§ Your task
Reproduce only the lines of the material below that start at the line containing "2. Login ||" and stop at the line containing "- (venv) toyodahideyuki@ToyodaHideyukinoMacBook-Pro". Keep both end lines.
################
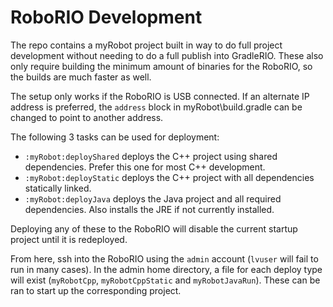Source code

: # RoboRIO Development

The repo contains a myRobot project built in way to do full project development without needing to do a full publish into GradleRIO. These also only require building the minimum amount of binaries for the RoboRIO, so the builds are much faster as well.

The setup only works if the RoboRIO is USB connected. If an alternate IP address is preferred, the `address` block in myRobot\build.gradle can be changed to point to another address.

The following 3 tasks can be used for deployment:
* `:myRobot:deployShared` deploys the C++ project using shared dependencies. Prefer this one for most C++ development.
* `:myRobot:deployStatic` deploys the C++ project with all dependencies statically linked.
* `:myRobot:deployJava` deploys the Java project and all required dependencies. Also installs the JRE if not currently installed.

Deploying any of these to the RoboRIO will disable the current startup project until it is redeployed.

From here, ssh into the RoboRIO using the `admin` account (`lvuser` will fail to run in many cases). In the admin home directory, a file for each deploy type will exist (`myRobotCpp`, `myRobotCppStatic` and `myRobotJavaRun`). These can be ran to start up the corresponding project.
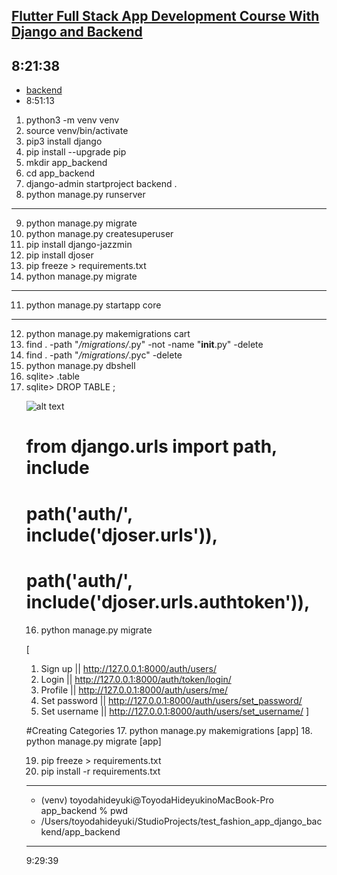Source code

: [Flutter Full Stack App Development Course With Django and Backend](https://www.youtube.com/watch?v=wkqiUR-Dhg0)
---
8:21:38
---
- [backend](..%2F..%2FDownloads%2F2024%2F0000.%20Precode%20files%2Fbackend)
- <Backend> 8:51:13

1. python3 -m venv venv
2. source venv/bin/activate
3. pip3 install django
4. pip install --upgrade pip
5. mkdir app_backend
6. cd app_backend
7. django-admin startproject backend .
8. python manage.py runserver
---
9. python manage.py migrate
10. python manage.py createsuperuser
11. pip install django-jazzmin
12. pip install djoser
19. pip freeze > requirements.txt
20. python manage.py migrate
---
11. python manage.py startapp core

---

12. python manage.py makemigrations cart
13. find . -path "*/migrations/*.py" -not -name "__init__.py" -delete
14. find . -path "*/migrations/*.pyc"  -delete
15. python manage.py dbshell
16. sqlite> .table
17. sqlite> DROP TABLE <table>;

![alt text](image.png)

<!-- REST_FRAMEWORK = {
    'DEFAULT_AUTHENTIFICATION_CLASSES': (
        'rest_framework.authentication.SessionAuthentication',
    )
}
 -->

 <!-- Go to backend >>> urls.py and impot include-->

# from django.urls import path, include

<!-- add the below code at the after [path('admin/', admin.site.urls),] in the urls.py -->

#    path('auth/', include('djoser.urls')),
#   path('auth/', include('djoser.urls.authtoken')),

16. python manage.py migrate

[
1. Sign up || http://127.0.0.1:8000/auth/users/
2. Login || http://127.0.0.1:8000/auth/token/login/
3. Profile || http://127.0.0.1:8000/auth/users/me/
4. Set password || http://127.0.0.1:8000/auth/users/set_password/
5. Set username || http://127.0.0.1:8000/auth/users/set_username/
]

#Creating Categories
17. python manage.py makemigrations [app]
18. python manage.py migrate [app]

19. pip freeze > requirements.txt
20. pip install -r requirements.txt




---
- (venv) toyodahideyuki@ToyodaHideyukinoMacBook-Pro app_backend % pwd
- /Users/toyodahideyuki/StudioProjects/test_fashion_app_django_backend/app_backend
---
9:29:39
################
§ Response for this exercise
2. Login || http://127.0.0.1:8000/auth/token/login/
3. Profile || http://127.0.0.1:8000/auth/users/me/
4. Set password || http://127.0.0.1:8000/auth/users/set_password/
5. Set username || http://127.0.0.1:8000/auth/users/set_username/
]

#Creating Categories
17. python manage.py makemigrations [app]
18. python manage.py migrate [app]

19. pip freeze > requirements.txt
20. pip install -r requirements.txt




---
- (venv) toyodahideyuki@ToyodaHideyukinoMacBook-Pro app_backend % pwd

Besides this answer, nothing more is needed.